I know that one formulation of Baire's theorem is:
If $(M,d)$ is a complete metric space and $\{A_n\}_{n\in\mathbb{N}}$ is a sequence of closed subsets such that $M=\bigcup_{n\in\mathbb{N}}A_n$, then there exists $n_*\in\mathbb{N}$ such that $\operatorname{int}(A_{n_*})\neq\emptyset$.
This is in fact equivalent to the stronger-seeming statement:
If $(M,d)$ is a complete metric space and $\{A_n\}_{n\in\mathbb{N}}$ is a sequence of closed subsets such that $\operatorname{int}(A_{n})=\emptyset$ for all $n\in\mathbb{N}$, then $\operatorname{int}\left(\bigcup_{n\in\mathbb{N}}A_n\right)=\emptyset$.
This inspires the following definition:
A topological space $(X,\mathcal{T})$ is a Baire space if and only if for every sequence $\{A_n\}_{n\in\mathbb{N}}$ of closed subsets such that $\operatorname{int}(A_{n})=\emptyset$ for all $n\in\mathbb{N}$, then $\operatorname{int}\left(\bigcup_{n\in\mathbb{N}}A_n\right)=\emptyset$.
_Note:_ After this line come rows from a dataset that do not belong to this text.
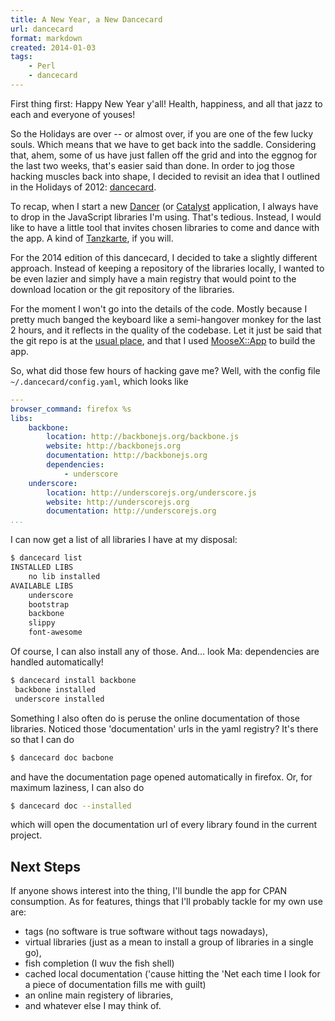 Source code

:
 ```yaml
---
title: A New Year, a New Dancecard
url: dancecard
format: markdown
created: 2014-01-03
tags:
    - Perl
    - dancecard
---
```


First thing first: Happy New Year y'all! Health, happiness, and all that jazz to each and
everyone of youses!

So the Holidays are over -- or almost over, if you are one of the few lucky souls.
Which means that we have to get back into the saddle. Considering that, ahem, some
of us have just fallen off the grid and into the eggnog for the last two
weeks, that's easier said than done. In order to jog those hacking muscles back into
shape, I decided to revisit an idea that I outlined in the Holidays of 2012:
[dancecard](http://advent.perldancer.org/2012/10).

To recap, when I start a new [Dancer](cpan:release/Dancer) (or
[Catalyst](cpan:release/Catalyst-Runtime) application, I always
have to drop in the JavaScript libraries I'm using. That's tedious. 
Instead, I would like to have a little tool that invites chosen 
libraries to come and dance with the app. A kind of [Tanzkarte](http://en.wikipedia.org/wiki/Dance_card), if you will.

For the 2014 edition of this dancecard, I decided to take a slightly different
approach. Instead of keeping a repository of the libraries locally, I wanted
to be even lazier and simply
have a main registry that would point to the download location or the git
repository of the libraries.

For the moment I won't go into the details of the code. Mostly because I
pretty much banged the keyboard like a semi-hangover monkey for the last 2 hours,
and it reflects in the quality of the codebase. Let it just be said that the
git repo is at the [usual place](gh:yanick/App-Dancecard), and that I used
[MooseX::App](cpan:release/MooseX-App) to build the app.

So, what did those few hours of hacking gave me? Well, with the config file
`~/.dancecard/config.yaml`, which looks like

``` yaml
---
browser_command: firefox %s
libs:
    backbone:
        location: http://backbonejs.org/backbone.js
        website: http://backbonejs.org
        documentation: http://backbonejs.org
        dependencies:
            - underscore
    underscore:
        location: http://underscorejs.org/underscore.js
        website: http://underscorejs.org
        documentation: http://underscorejs.org
...
```

I can now get a list of all libraries I have at my disposal:

``` bash
$ dancecard list
INSTALLED LIBS
    no lib installed
AVAILABLE LIBS
    underscore
    bootstrap
    backbone
    slippy
    font-awesome
```

Of course, I can also install any of those. And... look Ma: dependencies are
handled automatically!

``` bash
$ dancecard install backbone
 backbone installed
 underscore installed
```

Something I also often do is peruse the online documentation of
those libraries. Noticed those 'documentation' urls in the yaml registry?
It's there so that I can do

``` bash
$ dancecard doc bacbone
```

and have the documentation page opened automatically in firefox. Or,
for maximum laziness, I can also do

``` bash
$ dancecard doc --installed
```

which will open the documentation url of every library found in the current
project.

## Next Steps

If anyone shows interest into the thing, I'll bundle the app for
CPAN consumption. As for features, things that I'll probably tackle
for my own use are:

* tags (no software is true software without tags nowadays), 
* virtual libraries (just as a mean to install a group of libraries in a single
go), 
* fish completion (I wuv the fish shell)
* cached local documentation ('cause hitting the 'Net each time I look for a
piece of documentation fills me with guilt)
* an online main registery of libraries,
* and whatever else I may think of.

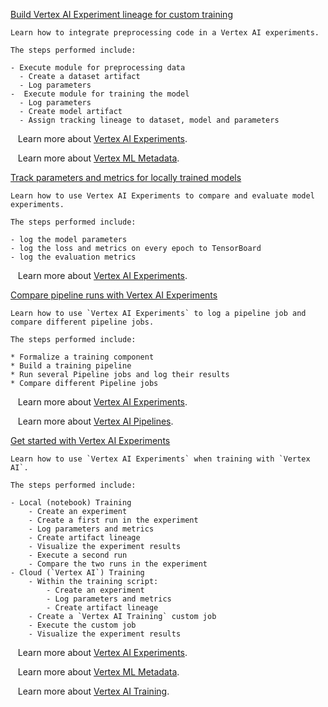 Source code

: 
[Build Vertex AI Experiment lineage for custom training](https://github.com/GoogleCloudPlatform/vertex-ai-samples/blob/main/notebooks/official/experiments/build_model_experimentation_lineage_with_prebuild_code.ipynb)

```
Learn how to integrate preprocessing code in a Vertex AI experiments.

The steps performed include:

- Execute module for preprocessing data
  - Create a dataset artifact
  - Log parameters
-  Execute module for training the model
  - Log parameters
  - Create model artifact
  - Assign tracking lineage to dataset, model and parameters

```

&nbsp;&nbsp;&nbsp;Learn more about [Vertex AI Experiments](https://cloud.google.com/vertex-ai/docs/experiments/intro-vertex-ai-experiments).

&nbsp;&nbsp;&nbsp;Learn more about [Vertex ML Metadata](https://cloud.google.com/vertex-ai/docs/ml-metadata).


[Track parameters and metrics for locally trained models](https://github.com/GoogleCloudPlatform/vertex-ai-samples/blob/main/notebooks/official/experiments/comparing_local_trained_models.ipynb)

```
Learn how to use Vertex AI Experiments to compare and evaluate model experiments.

The steps performed include:

- log the model parameters
- log the loss and metrics on every epoch to TensorBoard
- log the evaluation metrics

```

&nbsp;&nbsp;&nbsp;Learn more about [Vertex AI Experiments](https://cloud.google.com/vertex-ai/docs/experiments/intro-vertex-ai-experiments).


[Compare pipeline runs with Vertex AI Experiments](https://github.com/GoogleCloudPlatform/vertex-ai-samples/blob/main/notebooks/official/experiments/comparing_pipeline_runs.ipynb)

```
Learn how to use `Vertex AI Experiments` to log a pipeline job and compare different pipeline jobs.

The steps performed include:

* Formalize a training component
* Build a training pipeline
* Run several Pipeline jobs and log their results
* Compare different Pipeline jobs

```

&nbsp;&nbsp;&nbsp;Learn more about [Vertex AI Experiments](https://cloud.google.com/vertex-ai/docs/experiments/intro-vertex-ai-experiments).

&nbsp;&nbsp;&nbsp;Learn more about [Vertex AI Pipelines](https://cloud.google.com/vertex-ai/docs/pipelines/introduction).


[Get started with Vertex AI Experiments](https://github.com/GoogleCloudPlatform/vertex-ai-samples/blob/main/notebooks/official/experiments/get_started_with_vertex_experiments.ipynb)

```
Learn how to use `Vertex AI Experiments` when training with `Vertex AI`.

The steps performed include:

- Local (notebook) Training
    - Create an experiment
    - Create a first run in the experiment
    - Log parameters and metrics
    - Create artifact lineage
    - Visualize the experiment results
    - Execute a second run
    - Compare the two runs in the experiment
- Cloud (`Vertex AI`) Training
    - Within the training script:
        - Create an experiment
        - Log parameters and metrics
        - Create artifact lineage
    - Create a `Vertex AI Training` custom job
    - Execute the custom job
    - Visualize the experiment results

```

&nbsp;&nbsp;&nbsp;Learn more about [Vertex AI Experiments](https://cloud.google.com/vertex-ai/docs/experiments/intro-vertex-ai-experiments).

&nbsp;&nbsp;&nbsp;Learn more about [Vertex ML Metadata](https://cloud.google.com/vertex-ai/docs/ml-metadata).

&nbsp;&nbsp;&nbsp;Learn more about [Vertex AI Training](https://cloud.google.com/vertex-ai/docs/training/custom-training).

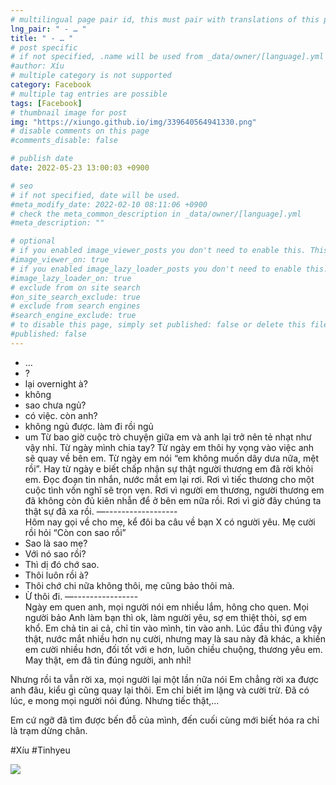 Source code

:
 ```yaml
---
# multilingual page pair id, this must pair with translations of this page. (This name must be unique)
lng_pair: " - … "
title: " - … "
# post specific
# if not specified, .name will be used from _data/owner/[language].yml
#author: Xíu
# multiple category is not supported
category: Facebook
# multiple tag entries are possible
tags: [Facebook]
# thumbnail image for post
img: "https://xiungo.github.io/img/339640564941330.png"
# disable comments on this page
#comments_disable: false

# publish date
date: 2022-05-23 13:00:03 +0900

# seo
# if not specified, date will be used.
#meta_modify_date: 2022-02-10 08:11:06 +0900
# check the meta_common_description in _data/owner/[language].yml
#meta_description: ""

# optional
# if you enabled image_viewer_posts you don't need to enable this. This is only if image_viewer_posts = false
#image_viewer_on: true
# if you enabled image_lazy_loader_posts you don't need to enable this. This is only if image_lazy_loader_posts = false
#image_lazy_loader_on: true
# exclude from on site search
#on_site_search_exclude: true
# exclude from search engines
#search_engine_exclude: true
# to disable this page, simply set published: false or delete this file
#published: false
---
```


<!-- outline-start -->

- …
- ?
- lại overnight à?
- không
- sao chưa ngủ?
- có việc. còn anh?
- không ngủ được. làm đi rồi ngủ
- um
Từ bao giờ cuộc trò chuyện giữa em và anh lại trở nên tẻ nhạt như vậy nhỉ. Từ ngày mình chia tay? Từ ngày em thôi hy vọng vào việc anh sẽ quay về bên em. Từ ngày em nói “em không muốn dây dưa nữa, mệt rồi”. Hay từ ngày e biết chấp nhận sự thật người thương em đã rời khỏi em. Đọc đoạn tin nhắn, nước mắt em lại rơi. Rơi vì tiếc thương cho một cuộc tình vốn nghĩ sẽ trọn vẹn. Rơi vì người em thương, người thương em đã không còn đủ kiên nhẫn để ở bên em nữa rồi. Rơi vì giờ đây chúng ta thật sự đã xa rồi.
—-\-\-\-\-\-\-\-\-\-\-\-\-\-\-\-\-\-\
Hôm nay gọi về cho mẹ, kể đôi ba câu về bạn X có người yêu. Mẹ cười rồi hỏi “Còn con sao rồi”
- Sao là sao mẹ?
- Với nó sao rồi?
- Thì dị đó chớ sao.
- Thôi luôn rồi à?
- Thôi chớ chi nữa không thôi, mẹ cũng bảo thôi mà.
- Ừ thôi đi.
—-\-\-\-\-\-\-\-\-\-\-\-\-\-\-\-\
Ngày em quen anh, mọi người nói em nhiều lắm, hông cho quen. Mọi người bảo Anh làm bạn thì ok, làm người yêu, sợ em thiệt thòi, sợ em khổ. Em chả tin ai cả, chỉ tin vào mình, tin vào anh. Lúc đầu thì đúng vậy thật, nước mắt nhiều hơn nụ cười, nhưng may là sau này đã khác, a khiến em cười nhiều hơn, đối tốt với e hơn, luôn chiều chuộng, thương yêu em. May thật, em đã tin đúng người, anh nhỉ!

Nhưng rồi ta vẫn rời xa, mọi người lại một lần nữa nói Em chẳng rời xa được anh đâu, kiểu gì cũng quay lại thôi. Em chỉ biết im lặng và cười trừ. Đã có lúc, e mong mọi người nói đúng. Nhưng tiếc thật,...

Em cứ ngỡ đã tìm được bến đỗ của mình, đến cuối cùng mới biết hóa ra chỉ là trạm dừng chân.

#Xíu
#Tinhyeu

<!-- outline-end -->

<img src= "https://xiungo.github.io/img/339640564941330.png">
Is it true that if for a topological space $(X,\mathcal{T})$ we have that for every sequence $\{A_n\}_{n\in\mathbb{N}}$ of closed subsets with $X=\bigcup_{n\in\mathbb{N}}A_n$ there exists $n_*\in\mathbb{N}$ such that $\operatorname{int}(A_{n_*})\neq\emptyset$, then $X$ is a Baire-space?